▸ **Work required**: Search the data below for the string "think". Extract every line that contains it.

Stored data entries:
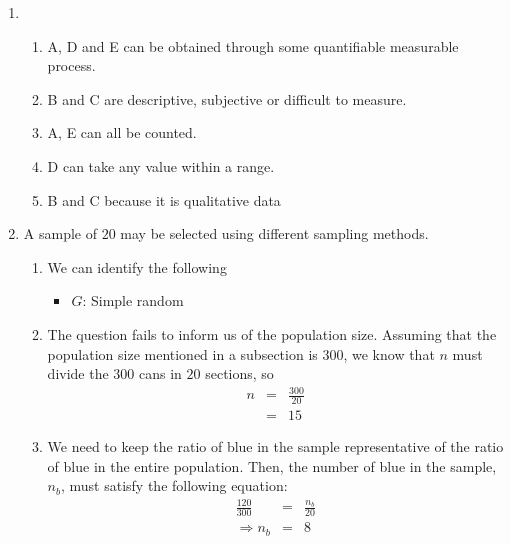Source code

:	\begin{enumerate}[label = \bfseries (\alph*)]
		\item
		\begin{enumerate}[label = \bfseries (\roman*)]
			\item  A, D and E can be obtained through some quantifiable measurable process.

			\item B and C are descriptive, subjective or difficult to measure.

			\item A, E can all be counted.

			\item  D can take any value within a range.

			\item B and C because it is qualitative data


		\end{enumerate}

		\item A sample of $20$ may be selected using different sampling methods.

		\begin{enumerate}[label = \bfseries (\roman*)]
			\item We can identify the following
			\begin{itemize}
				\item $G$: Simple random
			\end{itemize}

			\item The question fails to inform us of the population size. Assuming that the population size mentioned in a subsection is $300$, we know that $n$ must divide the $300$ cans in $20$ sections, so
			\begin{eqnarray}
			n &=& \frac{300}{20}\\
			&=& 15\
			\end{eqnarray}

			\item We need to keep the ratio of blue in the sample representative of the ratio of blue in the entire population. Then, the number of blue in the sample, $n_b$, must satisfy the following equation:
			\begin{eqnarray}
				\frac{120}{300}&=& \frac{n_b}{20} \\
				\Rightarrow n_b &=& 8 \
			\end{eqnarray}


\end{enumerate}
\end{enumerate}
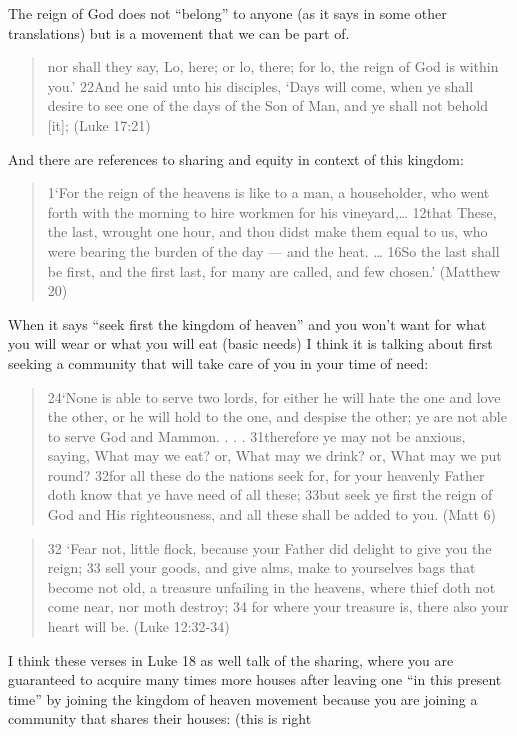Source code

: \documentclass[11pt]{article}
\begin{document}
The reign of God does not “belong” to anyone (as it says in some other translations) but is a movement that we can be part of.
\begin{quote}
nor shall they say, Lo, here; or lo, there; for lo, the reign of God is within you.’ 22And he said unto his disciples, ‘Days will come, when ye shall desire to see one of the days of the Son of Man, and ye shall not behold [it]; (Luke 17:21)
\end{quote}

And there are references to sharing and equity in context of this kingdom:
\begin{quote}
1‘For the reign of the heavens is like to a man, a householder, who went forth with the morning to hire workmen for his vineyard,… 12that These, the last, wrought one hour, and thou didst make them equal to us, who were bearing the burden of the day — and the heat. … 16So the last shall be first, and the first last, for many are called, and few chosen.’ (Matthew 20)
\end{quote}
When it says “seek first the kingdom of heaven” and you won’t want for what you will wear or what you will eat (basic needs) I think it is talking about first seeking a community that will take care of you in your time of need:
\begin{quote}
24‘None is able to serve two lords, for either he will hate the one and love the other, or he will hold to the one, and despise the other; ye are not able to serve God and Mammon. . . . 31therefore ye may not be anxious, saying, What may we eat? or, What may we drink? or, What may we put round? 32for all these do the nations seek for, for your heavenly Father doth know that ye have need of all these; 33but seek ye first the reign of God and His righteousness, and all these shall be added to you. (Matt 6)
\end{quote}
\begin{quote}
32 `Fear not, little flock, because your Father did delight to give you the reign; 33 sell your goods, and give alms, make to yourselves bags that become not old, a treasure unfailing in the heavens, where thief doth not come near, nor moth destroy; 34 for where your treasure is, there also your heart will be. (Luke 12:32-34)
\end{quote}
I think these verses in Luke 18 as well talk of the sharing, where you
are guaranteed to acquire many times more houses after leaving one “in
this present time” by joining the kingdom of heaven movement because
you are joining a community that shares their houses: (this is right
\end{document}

▸ **Task solution**:
When it says “seek first the kingdom of heaven” and you won’t want for what you will wear or what you will eat (basic needs) I think it is talking about first seeking a community that will take care of you in your time of need:
I think these verses in Luke 18 as well talk of the sharing, where you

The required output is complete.